Wenn das umbenennen nicht funktioniert hat, dann gibt es auch nichts für chown.

Oder? (ggf noch die Pfade als Variable parameterisieren, aber es soll ja nur ein kleiner Helfer sein, kein ausgewchsenes Program ;-)
 
Code: 
    # aendern der Dateiberechtigungen
    chown opendkim opendkim -R "/etc/opendkim/keys/$domain"*
Bist du sicher, daß er das ohne den ":" zwischen Owner und Group frißt...?
Ich bin mir da jetzt nicht sicher, ob es mit Leerzeichen geht...
Ich würde es so schreiben:
Code: 
    # aendern der Dateiberechtigungen
    chown opendkim:opendkim -R "/etc/opendkim/keys/$domain"*

Edit:
Habs gerade mal getestet. Bei mir ging es nicht mit Leerzeichen:
Code: 
root@host:~# mkdir test
root@host:~# cd test
root@host:~/test# touch test.txt
root@host:~/test# ls -l
insgesamt 8
-rw-r--r-- 1 root root    0  5. Nov 21:26 test.txt
root@host:~/test# useradd test
root@host:~/test# chown test:test "test.txt"
root@host:~/test# ls -l
insgesamt 8
-rw-r--r-- 1 test test    0  5. Nov 21:26 test.txt
root@host:~/test# chown root root "test.txt"
chown: Zugriff auf 'root' nicht möglich: Datei oder Verzeichnis nicht gefunden
 
Last edited:
nexus said:
Habs gerade mal getestet. Bei mir ging es nicht mit Leerzeichen:
Click to expand...
Stimmt. Im ersten Script ist (war) aber ein ganz anderer Fehler (der jetzt nicht mehr zu sehen ist?!?!):
Code: 
chown opendkimpendkim -R "$domain"*
Also die Zeichen : und o waren ganz weg. Und so geht es auf keinen Fall.
Joe User said:
Useless use of cat
Useless use of echo
Domain ohne TLD macht im Zusammenhang mit DKIM absolut gar keinen Sinn, aka überflüssiger Code.
Click to expand...
Das CAT habe ich erklärt, denn in nano wird, wenn die Anzeige nicht breit genug ist, am Ende der Zeile mittels $ angezeigt, dass noch etwas kommt (siehe auch unten).
Durch CAT ist das Copy&Paste einfacher und weniger fehleranfällig - aber jeder kann es ja machen wie er will.
Joe User said:
Domain ohne TLD macht im Zusammenhang mit DKIM absolut gar keinen Sinn, aka überflüssiger Code.
Click to expand...
Nein, stimmt nur indirekt. Natürlich kann man alles immer mit TLD machen, hat nur auf DKIM hier überhaupt keinen Einfluß.
An dieser Stelle geht es ja nur darum, für DKIM, bzw. opendkim die Schlüsseldateien und den DNS-Eintrag "bereit zu stellen" - opendkim-geygen ist ja nur so gesprächig, dass es die Datei mit dem Namen des Selektors speichert, nach Deiner Aussage würde das ja gar keinen Sinn machen, weil ja nicht einmal die Domain drin vorkommt.
Aber: jeder kann es ja machen wie er will.

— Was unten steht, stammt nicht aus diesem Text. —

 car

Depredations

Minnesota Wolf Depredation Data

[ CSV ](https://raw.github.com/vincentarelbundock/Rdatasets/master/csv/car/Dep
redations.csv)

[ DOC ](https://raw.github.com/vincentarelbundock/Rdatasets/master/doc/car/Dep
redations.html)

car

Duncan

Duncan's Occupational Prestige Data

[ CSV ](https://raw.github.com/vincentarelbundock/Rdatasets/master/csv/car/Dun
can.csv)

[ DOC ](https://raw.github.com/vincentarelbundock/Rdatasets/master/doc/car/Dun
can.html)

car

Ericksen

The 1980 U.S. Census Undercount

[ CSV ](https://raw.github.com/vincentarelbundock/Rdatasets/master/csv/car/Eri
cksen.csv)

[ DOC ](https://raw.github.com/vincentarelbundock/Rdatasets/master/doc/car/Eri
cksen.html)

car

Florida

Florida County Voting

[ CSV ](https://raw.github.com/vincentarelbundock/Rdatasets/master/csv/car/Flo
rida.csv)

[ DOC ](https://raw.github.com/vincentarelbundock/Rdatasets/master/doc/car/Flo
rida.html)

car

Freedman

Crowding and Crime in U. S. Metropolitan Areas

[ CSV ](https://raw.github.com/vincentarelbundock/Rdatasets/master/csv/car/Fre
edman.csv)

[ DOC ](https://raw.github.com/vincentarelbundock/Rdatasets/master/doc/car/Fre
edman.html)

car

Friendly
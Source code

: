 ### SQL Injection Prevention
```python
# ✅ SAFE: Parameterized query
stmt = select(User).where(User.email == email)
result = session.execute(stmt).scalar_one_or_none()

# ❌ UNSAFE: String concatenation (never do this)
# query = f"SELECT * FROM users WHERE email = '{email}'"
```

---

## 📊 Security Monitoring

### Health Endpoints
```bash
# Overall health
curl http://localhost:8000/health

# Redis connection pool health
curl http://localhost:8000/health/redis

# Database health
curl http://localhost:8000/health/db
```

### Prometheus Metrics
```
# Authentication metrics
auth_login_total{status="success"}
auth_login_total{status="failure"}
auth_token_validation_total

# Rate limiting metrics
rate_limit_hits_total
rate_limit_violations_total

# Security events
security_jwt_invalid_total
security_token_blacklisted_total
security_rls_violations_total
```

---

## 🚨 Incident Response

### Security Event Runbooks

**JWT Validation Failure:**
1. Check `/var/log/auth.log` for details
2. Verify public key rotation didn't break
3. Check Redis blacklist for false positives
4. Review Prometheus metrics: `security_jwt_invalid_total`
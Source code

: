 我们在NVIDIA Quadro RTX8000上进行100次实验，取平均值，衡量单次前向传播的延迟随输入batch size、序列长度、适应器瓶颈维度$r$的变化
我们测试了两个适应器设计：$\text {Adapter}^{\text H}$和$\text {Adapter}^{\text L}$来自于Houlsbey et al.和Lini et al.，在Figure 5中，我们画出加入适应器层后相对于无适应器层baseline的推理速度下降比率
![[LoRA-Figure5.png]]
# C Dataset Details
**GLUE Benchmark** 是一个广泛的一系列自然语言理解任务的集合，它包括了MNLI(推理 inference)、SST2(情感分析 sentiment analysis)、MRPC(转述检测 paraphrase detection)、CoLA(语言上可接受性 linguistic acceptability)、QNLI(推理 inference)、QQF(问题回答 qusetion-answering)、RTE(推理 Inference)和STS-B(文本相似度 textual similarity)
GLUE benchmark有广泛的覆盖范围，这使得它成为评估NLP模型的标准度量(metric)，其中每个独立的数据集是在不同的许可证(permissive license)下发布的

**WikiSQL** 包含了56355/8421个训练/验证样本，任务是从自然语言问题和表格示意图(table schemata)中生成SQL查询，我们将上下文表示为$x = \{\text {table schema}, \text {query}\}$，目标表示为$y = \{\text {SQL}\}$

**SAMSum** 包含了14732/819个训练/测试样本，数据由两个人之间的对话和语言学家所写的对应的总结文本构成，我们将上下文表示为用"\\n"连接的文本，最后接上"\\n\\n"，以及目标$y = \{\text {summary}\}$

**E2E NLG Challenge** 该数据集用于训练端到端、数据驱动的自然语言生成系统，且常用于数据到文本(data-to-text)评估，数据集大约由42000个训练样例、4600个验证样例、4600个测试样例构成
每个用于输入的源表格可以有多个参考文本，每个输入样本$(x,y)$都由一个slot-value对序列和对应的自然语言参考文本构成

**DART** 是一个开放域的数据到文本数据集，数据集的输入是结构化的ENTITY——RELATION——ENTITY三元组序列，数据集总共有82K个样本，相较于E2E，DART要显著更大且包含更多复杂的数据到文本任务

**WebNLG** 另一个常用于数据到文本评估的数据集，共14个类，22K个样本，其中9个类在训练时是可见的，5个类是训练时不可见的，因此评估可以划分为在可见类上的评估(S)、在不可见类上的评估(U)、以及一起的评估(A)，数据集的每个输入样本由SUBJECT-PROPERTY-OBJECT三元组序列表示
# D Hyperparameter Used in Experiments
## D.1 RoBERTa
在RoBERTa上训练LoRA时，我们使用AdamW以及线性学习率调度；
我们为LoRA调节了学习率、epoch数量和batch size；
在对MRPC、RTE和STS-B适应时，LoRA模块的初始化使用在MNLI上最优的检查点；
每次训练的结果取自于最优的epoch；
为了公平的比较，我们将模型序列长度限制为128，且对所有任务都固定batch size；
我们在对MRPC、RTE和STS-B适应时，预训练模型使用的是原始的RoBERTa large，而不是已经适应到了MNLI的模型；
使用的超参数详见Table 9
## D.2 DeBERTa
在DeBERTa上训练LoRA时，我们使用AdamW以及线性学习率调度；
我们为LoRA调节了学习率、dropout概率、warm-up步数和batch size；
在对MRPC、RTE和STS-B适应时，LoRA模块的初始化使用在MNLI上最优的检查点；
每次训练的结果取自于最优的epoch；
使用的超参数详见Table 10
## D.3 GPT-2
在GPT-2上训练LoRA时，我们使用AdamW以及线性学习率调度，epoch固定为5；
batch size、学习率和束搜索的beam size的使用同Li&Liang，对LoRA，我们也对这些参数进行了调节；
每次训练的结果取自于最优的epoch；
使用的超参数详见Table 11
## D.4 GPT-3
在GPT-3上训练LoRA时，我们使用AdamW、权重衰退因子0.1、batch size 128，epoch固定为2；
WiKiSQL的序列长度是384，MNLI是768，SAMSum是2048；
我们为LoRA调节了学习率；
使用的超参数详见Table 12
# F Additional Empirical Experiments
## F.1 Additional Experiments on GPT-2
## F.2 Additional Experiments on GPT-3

Es ist ja auch nur eine Möglichkeit, sich das Leben einfacher zu machen, wahrscheinlich geht es sogar als Einzeiler, aber den Anspruch habe ich nicht.

Und zu
Joe User said:
https://www.rootservice.org/howtos/freebsd/hosting_system/mailserver/opendkim/
Click to expand...
Wenn ich das/die Scripte richtig verstehe, dann muss ich dort eben alle example.com durch meine jew. domain.tld ersetzen.... nicht wirklich übersichtlich.
Und die letzte Ausgabe dort:
Code: 
#
# The output should look similar to this one, which will be the DNS-Record to publish
#
# Note: The folding of the pubkey is necessary as most nameservers have a line-length limit
#       If you use a DNS-Provider to publish your records, then use their free-text fields
#       to insert the record into their form
#
20230520._domainkey.example.com.    IN  TXT    ( "v=DKIM1; h=sha256; k=rsa; s=email; p="
        "MIIBIjANBgkqhkiG9w0BAQEFAAOCAQ8AMIIBCgKCAQEA1Up5Z0TkPpE0mNAc9lf7Uug7P/n28Kk6fXC1V8m93dE+NPgsTKp4k+"
        "t2S3EujANO7J8WyBppE+aTbyQjU5TtaIPC8TS3sBg/6JX/QAw73+Hv03lieutmZ0GO4uuvj+QbOuDqNwHR/DZih3BrV7Mtit4F"
        "bILcz+V1QbJ7YssRQRaZ/LTGZ0Q6QLGr6BG9h3Ro4g1bTirFIuvbaVUuzDK/KxHKRAuAhIB7mmrpPRDQlFjgva9vQYsQUcQtVh"
        "Y/z6YvcGNvEWhme3gaTWzdG20aLTxut4Il17OSWiCbF0wdnUn0bnKins14YeHjkDhOhMoEagd3lWWs0k2KNxnbYljPQwIDAQAB" )
ist nicht C&P kompatibel zu den meisten DNS-Servern.
Kannst ja mal ausprobieren, was passiert, wenn Du von ( bis ) alles markierst, kopierst und in den DNS mit Paste einfügst.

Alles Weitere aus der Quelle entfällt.